The 2002 work sold to an international private collector at the auction Thursday at almost double the estimate of $200,000-250,000, a record for the auction.
Christie's sale, which fetched a total of $9.4 million, was ideally timed given the increase in global demand for works by Indian artists.
Among the 190 lots that were offered, 175 were sold registering a record break of 92 percent.
Following Husain was Ram Kumar, whose large landscape, an Untitled oil on canvas belonging to 1968, went for a handsome $329,600 from an estimate of $300,000-500,000,to a private Indian collector, a first for the artist.

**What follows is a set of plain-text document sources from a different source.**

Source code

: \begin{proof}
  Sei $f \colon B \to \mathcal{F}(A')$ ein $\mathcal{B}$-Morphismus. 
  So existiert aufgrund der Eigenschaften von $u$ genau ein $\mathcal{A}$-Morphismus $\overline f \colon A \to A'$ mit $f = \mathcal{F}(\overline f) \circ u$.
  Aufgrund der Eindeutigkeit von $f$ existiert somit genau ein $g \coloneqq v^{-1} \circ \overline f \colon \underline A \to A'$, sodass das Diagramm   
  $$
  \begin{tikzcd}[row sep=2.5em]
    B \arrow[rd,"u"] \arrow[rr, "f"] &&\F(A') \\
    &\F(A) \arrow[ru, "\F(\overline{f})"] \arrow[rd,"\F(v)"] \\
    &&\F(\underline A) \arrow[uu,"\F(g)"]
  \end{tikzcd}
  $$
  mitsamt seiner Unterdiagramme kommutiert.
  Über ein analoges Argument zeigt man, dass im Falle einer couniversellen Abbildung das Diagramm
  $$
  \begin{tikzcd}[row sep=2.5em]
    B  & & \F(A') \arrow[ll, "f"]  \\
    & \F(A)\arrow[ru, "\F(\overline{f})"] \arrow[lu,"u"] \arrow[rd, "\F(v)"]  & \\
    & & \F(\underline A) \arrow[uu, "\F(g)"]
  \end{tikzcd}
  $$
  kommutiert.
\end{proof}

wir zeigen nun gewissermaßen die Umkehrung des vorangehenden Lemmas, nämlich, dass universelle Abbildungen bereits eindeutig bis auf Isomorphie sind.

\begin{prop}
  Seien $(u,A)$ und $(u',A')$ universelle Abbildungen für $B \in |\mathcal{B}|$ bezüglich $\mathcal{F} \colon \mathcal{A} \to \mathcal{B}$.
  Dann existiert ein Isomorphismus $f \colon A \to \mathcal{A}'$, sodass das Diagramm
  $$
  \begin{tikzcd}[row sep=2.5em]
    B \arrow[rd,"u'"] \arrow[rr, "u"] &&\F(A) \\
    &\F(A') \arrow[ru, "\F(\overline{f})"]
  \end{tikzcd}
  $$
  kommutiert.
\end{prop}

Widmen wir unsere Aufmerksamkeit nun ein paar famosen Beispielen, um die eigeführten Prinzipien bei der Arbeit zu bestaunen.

Then there was abstract master Syed Haider Raza, whose Rajput House of 1965-66 went for $307,200 from an estimate of $120,000-180,000, again to an Indian private collector.
A world record was also set for J. Swaminthan's Untitled work at $240,000 from an estimate of $200,000-250,000 to an Indian tradesman.
Syed Haider Raza's moody "Lumière d'Eté" of 1958 sold for $204,000.
Christies were delighted also with the presence of Husain, who was in the room.
Strong interest was expected for works by prominent Gulf artists as well as pieces sourced from Morocco, Algeria, Tunisia, Libya, Egypt, Sudan, Lebanon, Syria, Iraq, Saudi Arabia, Bahrain and the United Arab Emirates.
Given the record-breaking prices fetched for Indian art at Christie's inaugural sale in May 2006, works such as "Horses" by Husain, who has become a part-time Dubai resident, were closely watched and heralded for their magnificence
Accompanied by a select group of western works, Thursday's auction was set to build on the success of the inaugural sale and, with Christie's at the helm, further confirm the Middle East as a major player in the international art market.
In less than a generation, this formerly flyblown desert way station has transformed into a glittering, free-spending juggernaut, home to ever-more-gigantic shopping malls (the soon-to-open five million sq ft Dubai Mall is billed as the largest on the planet).
In 2006, visitors to Dubai totalled seven million, while the resident population is just 1.2 million.